Les conséquences sociales de la consommation excessive d’alcool sont également lourdes. En 2006, les tribunaux ont prononcé plus de 271 condamnations pour homicide involontaire sous emprise de l’alcool. Et dans 28 % des cas de violences conjugales enregistrées en région parisienne, l'auteur consommait régulièrement des quantités importantes d'alcool. En 2013, 111 550 condamnations pour conduite en état alcoolique (CEA) ont été inscrites au Casier judiciaire national, soit une condamnation sur cinq pour délit en France.

Le fardeau sociétal

Des travaux consistent à évaluer l’ampleur des retombées socio-économiques de la consommation excessive d’alcool. Une étude récente montre qu’il s’agit de la première cause d’hospitalisation en France (pour le traitement de l’alcoolisation elle-même et de ses conséquences). Ainsi, en 2012, plus de 580 000 séjours hospitaliers en services de chirurgie, obstétrique et odontologie ont été induits par la consommation problématique d’alcool. De plus, plus de 2,7 millions de journées d’hospitalisation ont été enregistrées en psychiatrie, représentant 10,4% du total.

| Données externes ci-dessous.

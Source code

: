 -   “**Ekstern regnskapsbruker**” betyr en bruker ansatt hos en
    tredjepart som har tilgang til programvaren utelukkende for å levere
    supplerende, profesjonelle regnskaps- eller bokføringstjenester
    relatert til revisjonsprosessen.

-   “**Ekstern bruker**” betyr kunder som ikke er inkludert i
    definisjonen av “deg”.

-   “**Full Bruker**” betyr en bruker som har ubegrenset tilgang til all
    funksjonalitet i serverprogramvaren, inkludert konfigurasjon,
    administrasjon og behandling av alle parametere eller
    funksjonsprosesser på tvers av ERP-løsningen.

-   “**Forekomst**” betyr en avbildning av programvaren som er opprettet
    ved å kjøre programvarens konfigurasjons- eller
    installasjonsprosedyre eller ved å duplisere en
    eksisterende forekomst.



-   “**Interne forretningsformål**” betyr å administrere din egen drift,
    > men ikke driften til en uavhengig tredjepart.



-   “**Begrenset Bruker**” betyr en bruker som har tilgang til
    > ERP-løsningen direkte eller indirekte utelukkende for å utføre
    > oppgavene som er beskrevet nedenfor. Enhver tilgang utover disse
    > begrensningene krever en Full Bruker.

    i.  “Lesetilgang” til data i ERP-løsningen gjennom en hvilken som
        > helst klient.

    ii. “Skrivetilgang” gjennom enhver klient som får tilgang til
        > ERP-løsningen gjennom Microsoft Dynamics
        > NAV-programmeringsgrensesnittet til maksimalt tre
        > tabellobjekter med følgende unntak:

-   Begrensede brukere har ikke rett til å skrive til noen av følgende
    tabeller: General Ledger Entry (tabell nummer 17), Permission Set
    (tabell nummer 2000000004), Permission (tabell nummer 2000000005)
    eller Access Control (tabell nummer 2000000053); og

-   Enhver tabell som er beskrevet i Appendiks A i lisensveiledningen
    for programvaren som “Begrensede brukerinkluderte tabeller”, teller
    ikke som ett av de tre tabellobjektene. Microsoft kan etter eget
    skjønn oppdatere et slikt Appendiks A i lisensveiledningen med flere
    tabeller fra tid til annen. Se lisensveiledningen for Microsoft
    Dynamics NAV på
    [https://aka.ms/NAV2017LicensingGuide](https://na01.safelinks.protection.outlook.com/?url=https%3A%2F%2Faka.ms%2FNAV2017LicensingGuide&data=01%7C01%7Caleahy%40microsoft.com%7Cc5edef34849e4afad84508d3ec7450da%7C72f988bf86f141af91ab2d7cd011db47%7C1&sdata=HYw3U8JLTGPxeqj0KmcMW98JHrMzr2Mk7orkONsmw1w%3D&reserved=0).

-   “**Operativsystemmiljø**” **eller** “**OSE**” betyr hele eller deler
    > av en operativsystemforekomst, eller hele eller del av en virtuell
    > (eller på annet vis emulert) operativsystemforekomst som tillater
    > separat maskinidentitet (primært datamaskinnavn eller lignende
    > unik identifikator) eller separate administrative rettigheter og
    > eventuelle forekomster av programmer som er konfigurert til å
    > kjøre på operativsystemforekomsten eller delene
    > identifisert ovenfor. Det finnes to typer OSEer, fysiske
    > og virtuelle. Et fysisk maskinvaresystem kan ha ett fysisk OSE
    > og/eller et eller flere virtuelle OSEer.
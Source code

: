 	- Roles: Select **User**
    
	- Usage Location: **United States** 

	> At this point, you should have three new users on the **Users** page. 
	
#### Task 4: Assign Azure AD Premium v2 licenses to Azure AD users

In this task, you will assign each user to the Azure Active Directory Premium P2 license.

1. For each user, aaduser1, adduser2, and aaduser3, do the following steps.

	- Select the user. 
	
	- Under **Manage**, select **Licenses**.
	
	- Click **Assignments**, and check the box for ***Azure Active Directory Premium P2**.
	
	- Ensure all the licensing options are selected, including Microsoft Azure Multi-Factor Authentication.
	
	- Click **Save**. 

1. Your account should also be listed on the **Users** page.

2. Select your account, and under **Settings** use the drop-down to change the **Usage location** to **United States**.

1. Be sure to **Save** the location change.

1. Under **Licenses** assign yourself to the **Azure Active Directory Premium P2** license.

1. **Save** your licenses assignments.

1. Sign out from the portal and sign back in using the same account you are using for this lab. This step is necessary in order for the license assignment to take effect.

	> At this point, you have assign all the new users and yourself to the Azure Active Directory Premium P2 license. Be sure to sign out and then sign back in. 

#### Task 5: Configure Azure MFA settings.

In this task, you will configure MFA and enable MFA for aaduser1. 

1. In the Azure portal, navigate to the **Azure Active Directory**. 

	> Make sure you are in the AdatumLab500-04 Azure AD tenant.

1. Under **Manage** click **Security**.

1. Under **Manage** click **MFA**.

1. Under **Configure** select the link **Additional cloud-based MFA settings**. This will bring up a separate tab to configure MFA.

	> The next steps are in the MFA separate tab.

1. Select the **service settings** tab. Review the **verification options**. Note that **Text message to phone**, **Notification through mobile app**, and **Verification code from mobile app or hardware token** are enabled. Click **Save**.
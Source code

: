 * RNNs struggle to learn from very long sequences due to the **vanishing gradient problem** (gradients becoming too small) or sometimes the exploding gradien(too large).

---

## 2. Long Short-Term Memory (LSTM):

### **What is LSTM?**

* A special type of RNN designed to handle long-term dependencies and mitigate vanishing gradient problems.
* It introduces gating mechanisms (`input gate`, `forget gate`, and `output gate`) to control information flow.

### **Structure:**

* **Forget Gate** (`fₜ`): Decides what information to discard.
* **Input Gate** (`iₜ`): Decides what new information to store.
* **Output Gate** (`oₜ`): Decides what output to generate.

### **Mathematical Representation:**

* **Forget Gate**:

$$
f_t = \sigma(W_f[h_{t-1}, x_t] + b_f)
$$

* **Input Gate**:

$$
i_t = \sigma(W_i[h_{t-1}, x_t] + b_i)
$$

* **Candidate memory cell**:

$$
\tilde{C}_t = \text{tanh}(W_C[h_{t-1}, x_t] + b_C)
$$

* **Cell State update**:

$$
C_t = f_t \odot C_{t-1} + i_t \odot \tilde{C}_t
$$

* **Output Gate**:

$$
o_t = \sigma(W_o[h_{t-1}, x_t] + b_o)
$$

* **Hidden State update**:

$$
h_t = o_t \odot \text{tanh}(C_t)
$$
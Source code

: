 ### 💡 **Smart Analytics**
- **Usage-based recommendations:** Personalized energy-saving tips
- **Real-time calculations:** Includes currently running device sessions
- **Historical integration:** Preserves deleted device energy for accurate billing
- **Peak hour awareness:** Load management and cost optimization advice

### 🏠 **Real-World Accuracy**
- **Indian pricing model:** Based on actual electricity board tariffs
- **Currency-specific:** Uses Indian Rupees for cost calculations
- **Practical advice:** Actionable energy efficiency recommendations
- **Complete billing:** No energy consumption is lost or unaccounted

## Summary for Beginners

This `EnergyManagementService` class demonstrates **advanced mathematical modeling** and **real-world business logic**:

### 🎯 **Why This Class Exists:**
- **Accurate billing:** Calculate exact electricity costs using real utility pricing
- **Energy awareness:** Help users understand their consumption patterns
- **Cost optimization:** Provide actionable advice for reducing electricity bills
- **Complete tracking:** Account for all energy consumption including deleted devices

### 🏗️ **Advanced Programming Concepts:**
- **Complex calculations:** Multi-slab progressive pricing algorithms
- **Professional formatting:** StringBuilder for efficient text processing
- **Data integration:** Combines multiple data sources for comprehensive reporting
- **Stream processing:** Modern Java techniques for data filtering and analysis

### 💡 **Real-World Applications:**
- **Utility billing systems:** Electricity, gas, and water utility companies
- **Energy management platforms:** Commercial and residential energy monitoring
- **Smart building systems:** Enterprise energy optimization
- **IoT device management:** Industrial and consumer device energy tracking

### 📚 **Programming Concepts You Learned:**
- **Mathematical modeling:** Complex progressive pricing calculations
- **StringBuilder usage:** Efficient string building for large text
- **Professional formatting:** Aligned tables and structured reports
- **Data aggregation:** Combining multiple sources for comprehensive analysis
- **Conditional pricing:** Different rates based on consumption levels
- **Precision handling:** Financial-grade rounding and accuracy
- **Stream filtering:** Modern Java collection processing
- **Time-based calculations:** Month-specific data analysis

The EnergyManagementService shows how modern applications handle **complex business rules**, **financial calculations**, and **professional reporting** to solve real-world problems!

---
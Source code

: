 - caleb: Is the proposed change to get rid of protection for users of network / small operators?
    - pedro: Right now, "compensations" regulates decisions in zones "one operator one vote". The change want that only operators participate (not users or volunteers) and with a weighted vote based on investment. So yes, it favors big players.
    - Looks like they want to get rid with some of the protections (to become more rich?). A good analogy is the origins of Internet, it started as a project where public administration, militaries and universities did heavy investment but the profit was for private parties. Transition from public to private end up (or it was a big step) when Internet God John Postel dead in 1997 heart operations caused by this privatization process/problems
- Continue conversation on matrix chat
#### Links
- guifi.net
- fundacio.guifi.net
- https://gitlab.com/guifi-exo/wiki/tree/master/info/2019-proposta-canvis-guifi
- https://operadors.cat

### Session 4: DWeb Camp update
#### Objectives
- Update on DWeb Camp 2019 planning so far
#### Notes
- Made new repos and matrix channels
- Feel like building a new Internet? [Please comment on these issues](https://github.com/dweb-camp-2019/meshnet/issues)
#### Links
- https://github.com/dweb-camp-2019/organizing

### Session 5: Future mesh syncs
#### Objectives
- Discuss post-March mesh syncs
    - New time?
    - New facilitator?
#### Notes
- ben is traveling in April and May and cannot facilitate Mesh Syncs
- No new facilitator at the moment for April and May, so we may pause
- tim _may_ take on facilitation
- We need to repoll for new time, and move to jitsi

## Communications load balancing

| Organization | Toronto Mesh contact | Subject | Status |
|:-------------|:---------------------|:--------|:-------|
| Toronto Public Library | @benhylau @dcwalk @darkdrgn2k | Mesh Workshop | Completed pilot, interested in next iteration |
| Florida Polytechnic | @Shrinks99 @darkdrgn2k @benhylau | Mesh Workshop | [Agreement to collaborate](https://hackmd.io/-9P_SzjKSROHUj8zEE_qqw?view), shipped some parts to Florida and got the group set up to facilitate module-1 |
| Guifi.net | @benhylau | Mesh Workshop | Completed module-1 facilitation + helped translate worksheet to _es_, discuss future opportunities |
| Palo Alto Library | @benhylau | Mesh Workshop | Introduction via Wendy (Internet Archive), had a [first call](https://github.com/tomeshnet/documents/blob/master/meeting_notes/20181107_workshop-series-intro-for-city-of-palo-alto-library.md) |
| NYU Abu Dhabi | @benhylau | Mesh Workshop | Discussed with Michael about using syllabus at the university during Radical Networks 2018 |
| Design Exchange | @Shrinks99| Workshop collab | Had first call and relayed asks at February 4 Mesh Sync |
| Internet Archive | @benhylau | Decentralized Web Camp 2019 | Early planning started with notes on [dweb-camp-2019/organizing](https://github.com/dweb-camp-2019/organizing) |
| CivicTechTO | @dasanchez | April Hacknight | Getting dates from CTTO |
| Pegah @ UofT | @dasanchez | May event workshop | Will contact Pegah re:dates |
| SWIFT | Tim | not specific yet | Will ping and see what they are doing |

Une autre étude a permis de préciser le coût pour la société en termes de perte de qualité? de vie, perte de production, dépenses de prévention, de répression, soins…, en intégrant les recettes des taxes prélevées sur l’alcool ou encore les économies de retraites non versées. La balance penche largement en défaveur de la consommation, avec un coût social de l’alcool proche de 120 milliards d’euros par an, à peu près équivalent à celui du tabac.